__Provided information__

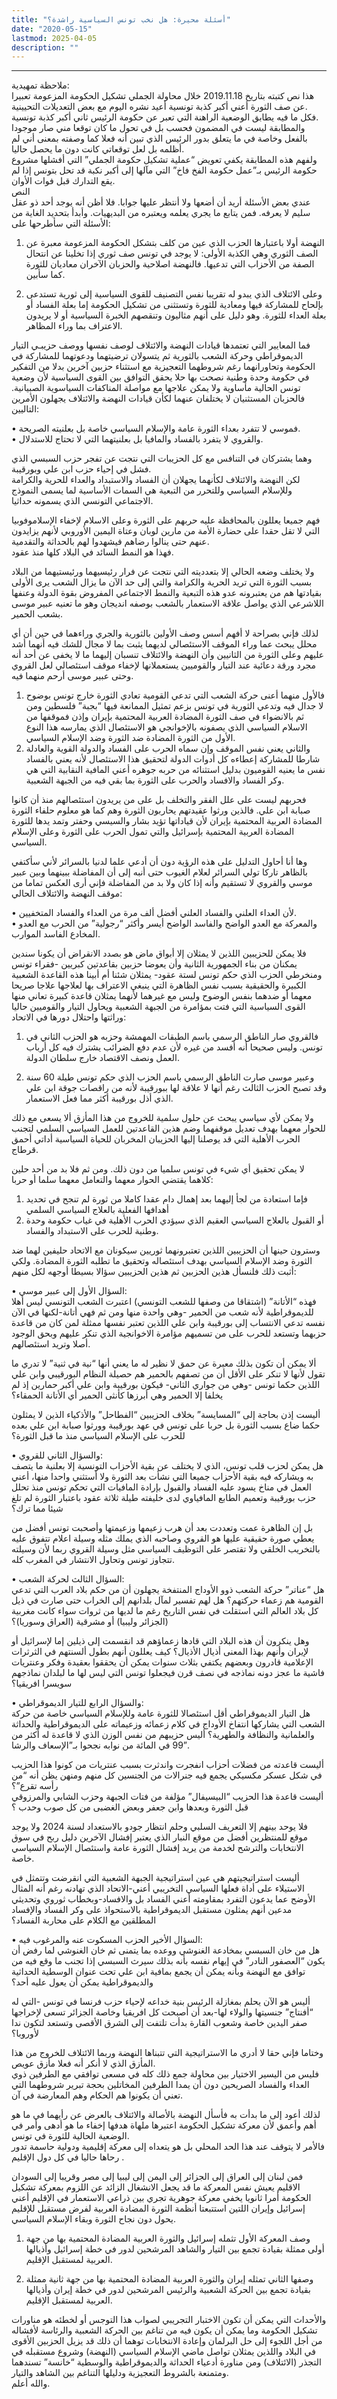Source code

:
 ```yaml
---
title: "أسئلة محيرة: هل نخب تونس السياسية راشدة؟"
date: "2020-05-15"
lastmod: 2025-04-05
description: ""
---
```

****

ملاحظة تمهيدية:  
هذا نص كتبته بتاريخ 2019.11.18 خلال محاولة الجملي تشكيل الحكومة المزعومة تعبيرا عن صف الثورة أعني أكبر كذبة تونسية أعيد نشره اليوم مع بعض التعديلات التحيينية.   
فكل ما فيه يطابق الوضعية الراهنة التي تعبر عن حكومة الرئيس ثاني أكبر كذبة تونسية.  
والمطابقة ليست في المضمون فحسب بل في تحول ما كان توقعا مني صار موجودا بالفعل وخاصة في ما يتعلق بدور الرئيس الذي تبين أنه فعلا كما وصفته بمعنى أني لم أظلمه بل لعل توقعاتي كانت دون ما يحصل حاليا.  
ولفهم هذه المطابقة يكفي تعويض “عملية تشكيل حكومة الجملي” التي أفشلها مشروع حكومة الرئيس بـ”عمل حكومة الفخ فاخ” التي مآلها إلى أكبر نكبة قد تحل بتونس إذا لم يقع التدارك قبل فوات الأوان.  
النص  
عندي بعض الأسئلة أريد أن أضعها ولا أنتظر عليها جوابا. فلا أظن أنه يوجد أحد ذو عقل سليم لا يعرفه. فمن يتابع ما يجري يعلمه ويعتبره من البديهيات. وأبدأ بتحديد الغاية من الأسئلة التي سأطرحها على:

1. النهضة أولا باعتبارها الحزب الذي عين من كلف بتشكل الحكومة المزعومة معبرة عن الصف الثوري وهي الكذبة الأولى: لا يوجد في تونس صف ثوري إذا تخلينا عن انتحال الصفة من الأحزاب التي تدعيها. فالنهضة اصلاحية والحزبان الآخران معاديان للثورة كما سأبين.

2. وعلى الائتلاف الذي يبدو له تقريبا نفس التصنيف للقوى السياسية إلى ثورية تستدعى بإلحاح للمشاركة فيها ومعادية للثورة وتستثنى من تشكيل الحكومة إما بعلة الفساد أو بعلة العداء للثورة. وهو دليل على أنهم مثاليون وتنقصهم الخبرة السياسية أو لا يريدون الاعتراف بما وراء المظاهر.

فما المعايير التي تعتمدها قيادات النهضة والائتلاف لوصف نفسها ووصف حزيبـي التيار الديموقراطي وحركة الشعب بالثورية ثم يتسولان ترضيتهما ودعوتهما للمشاركة في الحكومة وتحاورانهما رغم شروطهما التعجيزية مع استثناء حزبين آخرين بدلا من التفكير في حكومة وحدة وطنية نصحت بها حلا يحقق التوافق بين القوى السياسية لأن وضعية تونس الحالية مأساوية ولا يمكن علاجها مع مواصلة المناكفات السياسوية الصبيانية. فالحزبان المستثنيان لا يختلفان عنهما لكأن قيادات النهضة والائتلاف يجهلون الأمرين التاليين:

• فموسي لا تتفرد بعداء الثورة عامة والإسلام السياسي خاصة بل بعلنيته الصريحة.  
• والقروي لا يتفرد بالفساد والمافيا بل بعلنيتهما التي لا تحتاج للاستدلال.

وهما يشتركان في التنافس مع كل الحزيبات التي نتجت عن تفجر حزب السبسي الذي فشل في إحياء حزب ابن علي وبورقيبة.   
لكن النهضة والائتلاف لكأنهما يجهلان أن الفساد والاستبداد والعداء للحرية والكرامة وللإسلام السياسي وللتحرر من التبعية هي السمات الأساسية لما يسمى النموذج الاجتماعي التونسي الذي يسمونه حداثيا.

فهم جميعا يعللون بالمحافظة عليه حربهم على الثورة وعلى الاسلام لإخفاء الإسلاموفوبيا التي لا تقل حقدا على حضارة الأمة من مارين لوبان وعتاة اليمين الأوروبي لأنهم يزايدون عنهم حتى ينالوا رضاهم فيشهدوا لهم بالحداثة والتقدمية.  
فهذا هو النمط السائد في البلاد كلها منذ عقود.

ولا يختلف وضعه الحالي إلا بتعدديته التي نتجت عن فرار رئيسيهما ورئيستيهما من البلاد بسبب الثورة التي تريد الحرية والكرامة والتي إلى حد الآن ما يزال الشعب يرى الأولى بقيادتها هم من يعتبرونه عدو هذه التبعية والنمط الاجتماعي المفروض بقوة الدولة وعنفها اللاشرعي الذي يواصل علاقة الاستعمار بالشعب بوصفه انديجان وهو ما تعنيه عبير موسى بشعب الحمير.

لذلك فإني بصراحة لا أفهم أسس وصف الأولين بالثورية والجري وراءهما في حين أن أي محلل يبحث عما وراء الموقف الاستئصالي لديهما يثبت بما لا مجال للشك فيه أنهما أشد عليهم وعلى الثورة من الثانيين وأن النهضة والائتلاف تنسبان إليهما ما لا يخفى عن أحد أنه مجرد ورقة دعائية عند التيار والقوميين يستعملانها لإخفاء موقف استئصالي لعل القروي وحتى عبير موسى أرحم منهما فيه.

1. فالأول منهما أعنى حركة الشعب التي تدعي القومية تعادي الثورة خارج تونس بوضوح لا جدال فيه وتدعي الثورية في تونس بزعم تمثيل الممانعة فيها “بجبة” فلسطين ومن ثم بالانضواء في صف الثورة المضادة العربية المحتمية بإيران وإذن فموقفها من الاسلام السياسي الذي يصفونه بالإخوانجي هو الاستئصال الذي يمارسه هذا النوع الأول من الثورة المضادة ضد الثورة وضد الإسلام السياسي.  
2. والثاني يعني نفس الموقف وإن سماه الحرب على الفساد والدولة القوية والعادلة شارطا للمشاركة إعطاءه كل أدوات الدولة لتحقيق هذا الاستئصال لأنه يعني بالفساد نفس ما يعنيه القوميون بدليل استثنائه من حربه جوهره أعني المافية النقابية التي هي وكر الفساد والافساد والحرب على الثورة بما بقي فيه من الجبهة الشعبية.

فحربهم ليست على علل الفقر والتخلف بل على من يريدون استئصالهم منذ أن كانوا صبابة ابن علي. فالذين ورثوا عقيدتهم يحاربون الثورة وهم كما هو معلوم حلفاء الثورة المضادة العربية المحتمية بإيران لأن قياداتها تؤيد بشار والسيسي وحفتر وتمد يدها للثورة المضادة العربية المحتمية بإسرائيل والتي تمول الحرب على الثورة وعلى الإسلام السياسي.

وها أنا أحاول التدليل على هذه الرؤية دون أن أدعي علما لدنيا بالسرائر لأني سأكتفي بالظاهر تاركا تولي السرائر لعلام الغيوب حتى أنبه إلى أن المفاضلة ببينهما وبين عبير موسي والقروي لا تستقيم وأنه إذا كان ولا بد من المفاضلة فإني أرى العكس تماما من موقف النهضة والائتلاف الحالي:

• لأن العداء العلني والفساد العلني أفضل ألف مرة من العداء والفساد المتخفيين.  
• والمعركة مع العدو الواضح والفاسد الواضح أيسر وأكثر “رجولية” من الحرب مع العدو المخادع الفاسد الموارب.

فلا يمكن للحزيبين اللذين لا يمثلان إلا أبواق ماض هو بصدد الانقراض أن يكونا سندين يمكنان من بناء الجمهورية الثانية وأن يعوضا حزبين بقاعدتين كبريين -فقراء تونس ومنخرطي الحزب الذي حكم تونس لستة عقود- يمثلان شئنا أم أبينا هذه القاعدة الشعبية الكبيرة والحقيقية بسبب نفس الظاهرة التي ينبغي الاعتراف بها لعلاجها علاجا صريحا معهما أو ضدهما بنفس الوضوح وليس مع غيرهما لأنهما يمثلان قاعدة كبيرة تعاني منها القوى السياسية التي فتت بمؤامرة من الجبهة الشعبية ويحاول التيار والقوميين حاليا وراثتها واحتلال دورها في الاتحاد:

1. فالقروي صار الناطق الرسمي باسم الطبقات المهمشة وحزبه هو الحزب الثاني في تونس. وليس صحيحا أنه أفسد من غيره لأن عدم دفع الضرائب يشترك فيه كل أرباب العمل ونصف الاقتصاد خارج سلطان الدولة.

2. وعبير موسى صارت الناطق الرسمي باسم الحزب الذي حكم تونس طيلة 60 سنة وقد تصبح الحزب الثالث رغم أنها لا علاقة لها ببورقيبة لأنه من راقصات جوقة ابن علي الذي أذل بورقيبة أكثر مما فعل الاستعمار.

ولا يمكن لأي سياسي يبحث عن حلول سلمية للخروج من هذا المأزق ألا يسعى مع ذلك للحوار معهما بهدف تعديل موقفهما وضم هذين القاعدتين للعمل السياسي السلمي لتجنب الحرب الأهلية التي قد يوصلنا إليها الحزيبان المخربان للحياة السياسية أداتي أحمق قرطاج.

لا يمكن تحقيق أي شيء في تونس سلميا من دون ذلك. ومن ثم فلا بد من أحد حلين كلاهما يقتضي الحوار معهما والتعامل معهما سلما أو حربا:  
1. فإما استعادة من لجأ إليهما بعد إهمال دام عقدا كاملا من ثورة لم تنجح في تحديد أهدافها الفعلية بالعلاج السياسي السلمي  
2. أو القبول بالعلاج السياسي العقيم الذي سيؤدي الحرب الأهلية في غياب حكومة وحدة وطنية للحرب على الاستبداد والفساد.

وسترون حينها أن الحزيبين اللذين تعتبرونهما ثوريين سيكونان مع الاتحاد حليفين لهما ضد الثورة وضد الإسلام السياسي بهدف استئصاله وتحقيق ما تطلبه الثورة المضادة. ولكي أثبت ذلك فلنسأل هذين الحزبين ثم هذين الحزيبين سؤالا بسيطا أوجهه لكل منهم:

• السؤال الأول إلى عبير موسي:  
فهذه “الأتانة” (اشتقاقا من وصفها للشعب التونسي) اعتبرت الشعب التونسي ليس أهلا للديموقراطية لأنه شعب من الحمير -وهي واحدة منها ومن ثم فهي أتانة-لكنها في الآن نفسه تدعي الانتساب إلى بورقيبة وابن علي اللذين تعتبر نفسها ممثلة لمن كان من قاعدة حزبهما وتستعد للحرب على من تسميهم مؤامرة الاخوانجية الذي تنكر عليهم وبحق الوجود أصلا وتريد استئصالهم.

ألا يمكن أن تكون بذلك معبرة عن حمق لا نظير له ما يعني أنها “نية في ثنية” لا تدري ما تقول لأنها لا تنكر على الأقل أن من تصفهم بالحمير هم حصيلة النظام البورقيبي وابن علي اللذين حكما تونس -وهي من جواري الثاني- فيكون بورقيبة وابن علي أكبر حمارين إذ لم يخلفا إلا الحمير وهي أبرزها كأنثى الحمير أي الأتانة الحمقاء؟

أليست إذن بحاجة إلى “المسايسة” بخلاف الحزيبين “الفطاحل” والأذكياء الذين لا يمثلون حكما ضاع بسبب الثورة بل حربا على تونس في عهد بورقيبة وورثوا صبابة ابن علي بعده للحرب على الإسلام السياسي منذ ما قبل الثورة؟

• والسؤال الثاني للقروي:  
هل يمكن لحزب قلب تونس، الذي لا يختلف عن بقية الأحزاب التونسية إلا بعلنية ما يتصف به ويشاركه فيه بقية الأحزاب جميعا التي نشأت بعد الثورة ولا أستثني واحدا منها، أعني العمل في مناخ يسود عليه الفساد والقبول بإرادة المافيات التي تحكم تونس منذ تحلل حزب بورقيبة وتعميم الطابع المافياوي لدى خليفته طيلة ثلاثة عقود باعتبار الثورة لم تلغ شيئا مما ترك؟

بل إن الظاهرة عمت وتعددت بعد أن هرب زعيمها وزعيمتها وأصحبت تونس أفضل من يعطي صورة حقيقية عليها هو القروي وصاحبه الذي يملك مثله وسيلة اعلام تتفوق عليه بالتخريب الخلقي ولا تقتصر على التوظيف السياسي مثل وسيلة القروي ربما لأن وسيلته تتجاوز تونس وتحاول الانتشار في المغرب كله.

• السؤال الثالث لحركة الشعب:  
هل “عناتر” حركة الشعب ذوو الأوداج المنتفخة يجهلون أن من حكم بلاد العرب التي تدعي القومية هم زعماء حركتهم؟ هل لهم تفسير لمآل بلدانهم إلى الخراب حتى صارت في ذيل كل بلاد العالم التي استقلت في نفس التاريخ رغم ما لديها من ثروات سواء كانت مغربية (الجزائر وليبيا) أو مشرقية (العراق وسوريا)؟

وهل ينكرون أن هذه البلاد التي قادها زعماؤهم قد انقسمت إلى ذيلين إما لإسرائيل أو لإيران وأنهم بهذا المعنى أذيال الأذيال؟ كيف يعللون أنهم بطول ألسنتهم في الثرثرات الإعلامية قادرون وبعضهم يكتفي بثلاث سنوات يمكن أن يحققوا بعقيدة وفكر وعنتريات فاشية ما عجز دونه نماذجه في نصف قرن فيجعلوا تونس التي ليس لها ما لبلدان نماذجهم سويسرا افريقيا؟

• والسؤال الرابع للتيار الديموقراطي:  
هل التيار الديموقراطي أقل استئصالا للثورة عامة وللإسلام السياسي خاصة من حركة الشعب التي يشاركها انتفاخ الأوداج في كلام زعمائه وزعيماته على الديموقراطية والحداثة والعلمانية والنظافة والطهرية؟ أليس حزيبهم من نفس الوزن الذي لا قاعدة له أكثر من 99 في المائة من نوابه نجحوا بـ”الإسعاف والرشا”.

أليست قاعدته من فضلات أحزاب انفجرت واندثرت بسبب عنتريات من كونوا هذا الحزيب في شكل عسكر مكسيكي يجمع فيه جنرالات من الجنسين كل منهم ومنهن يظن أنه “من رأسه تقرع”؟   
أليست قاعدة هذا الحزيب “البيسيفال” مؤلفة من فتات الجبهة وحزب الشابي والمرزوقي قبل الثورة وبعدها وابن جعفر وبعض الغضبى من كل صوب وحدب ؟

فلا يوحد بينهم إلا التعريف السلبي وحلم انتظار جودو بالاستعداد لسنة 2024 ولا يوجد موقع للمنتظرين أفضل من موقع النبار الذي يعتبر إفشال الآخرين دليل ربح في سوق الانتخابات والترشح لخدمة من يريد إفشال الثورة عامة واستئصال الإسلام السياسي خاصة.

أليست استراتيجيتهم هي عين استراتيجية الجبهة الشعبية التي انقرضت وتتمثل في الاستيلاء على أداة فعلها السياسي التخريبي أعني-الاتحاد الذي تهادنه رغم أنه المثال الأوضح عما يدعون التفرد بمقاومته أعني الفساد بل والافساد-وبخطاب ثوروي وتحديثي مدعين أنهم يمثلون مستقبل الديموقراطية بالاستحواذ على وكر الفساد والإفساد المطلقين مع الكلام على محاربة الفساد؟

• السؤال الأخير الحزب المسكوت عنه والمرغوب فيه:  
هل من خان السبسي بمخادعة الغنوشي ووعده بما يتمنى ثم خان الغنوشي لما رفض أن يكون “العصفور النادر” في إيهام نفسه بأنه بذلك سيرث السبسي إذا تجنب ما وقع فيه من توافق مع النهضة وبأنه يمكن أن يجمع بمافية ابن علي تحت عنوان الوسطية الحداثية والديموقراطية يمكن أن يعول عليه أحد؟

أليس هو الآن يحلم بمغازلة الرئيس بنية خداعه لإحياء حزب فرنسا في تونس -التي له “أفنتاج” جنسيتها والولاء لها-بعد أن أصبحت كل افريقيا وخاصة الجزائر تسعى لإخراجها صفر اليدين خاصة وشعوب القارة بدأت تلتفت إلى الشرق الأقصى وتستعد لتكون ندا لأوروبا؟

وختاما فإني حقا لا أدري ما الاستراتيجية التي تتبناها النهضة وربما الائتلاف للخروج من هذا المأزق الذي لا أنكر أنه فعلا مأزق عويص.   
فليس من اليسير الاختيار بين محاولة جمع ذلك كله في مسعى توافقي مع الطرفين ذوي العداء والفساد الصريحين دون أن يمدا الطرفين المخاتلين بحجة تبرير شروطهما التي تعني أن يكونوا هم الحكام وهم المعارضة في آن.

لذلك أعود إلى ما بدأت به فأسأل النهضة بالأصالة والائتلاف بالعرض عن رأيهما في ما هو أهم وأعمق لأن معركة تشكيل الحكومة اعتبرها ملهاة هدفها إخفاء ما هو أدهى وأمر في الوضعية الحالية للثورة في تونس.   
فالأمر لا يتوقف عند هذا الحد المحلي بل هو يتعداه إلى معركة إقليمية ودولية حاسمة تدور رحاها حاليا في كل دول الإقليم .

فمن لبنان إلى العراق إلى الجزائر إلى اليمن إلى ليبيا إلى مصر وقريبا إلى السودان الاقليم يعيش نفس المعركة ما قد يجعل الانشغال الزائد عن اللزوم بمعركة تشكيل الحكومة أمرا ثانويا يخفي معركة جوهرية تجري بين ذراعي الاستعمار في الإقليم أعني إسرائيل وإيران اللتين استتبعتا أنظمة الثورة المضادة العربية لفرض مستقبل للإقليم يحول دون نجاح الثورة وبقاء الإسلام السياسي.

1. وصف المعركة الأول تثمله إسرائيل والثورة العربية المضادة المحتمية بها من جهة أولى ممثلة بقيادة تجمع بين التيار والشاهد المرشحين لدور في خطة إسرائيل وأذيالها العربية لمستقبل الإقليم.

2. وصفها الثاني تمثله إيران والثورة العربية المضادة المحتمية بها من جهة ثانية ممثلة بقيادة تجمع بين الحركة الشعبية والرئيس المرشحين لدور في خطة إيران وأذيالها العربية لمستقبل الإقليم.

والأحداث التي يمكن أن تكون الاختبار التجريبي لصواب هذا التوجس أو لخطئه هو مناورات تشكيل الحكومة وما يمكن أن يكون فيه من تناغم بين الحركة الشعبية والرئاسة لأفشاله من أجل اللجوء إلى حل البرلمان وإعادة الانتخابات توهما أن ذلك قد يزيل الحزبين الأقوى في البلاد واللذين يمثلان تواصل ماضي الإسلام السياسي (النهضة) وشروع مستقبله في التجذر (الائتلاف) ومن مناورة أدعياء الحداثة والديموقراطية والوسطية “خانسة” تسندهما ومتمنعة بالشروط التعجيزية ودليلها التناغم بين الشاهد والتيار.   
والله أعلم.

###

__Task to complete__
Filter the listing so that only lines holding the word "حربا" remain, and copy those lines.

__Response__
لا يمكن تحقيق أي شيء في تونس سلميا من دون ذلك. ومن ثم فلا بد من أحد حلين كلاهما يقتضي الحوار معهما والتعامل معهما سلما أو حربا:  
أليست إذن بحاجة إلى “المسايسة” بخلاف الحزيبين “الفطاحل” والأذكياء الذين لا يمثلون حكما ضاع بسبب الثورة بل حربا على تونس في عهد بورقيبة وورثوا صبابة ابن علي بعده للحرب على الإسلام السياسي منذ ما قبل الثورة؟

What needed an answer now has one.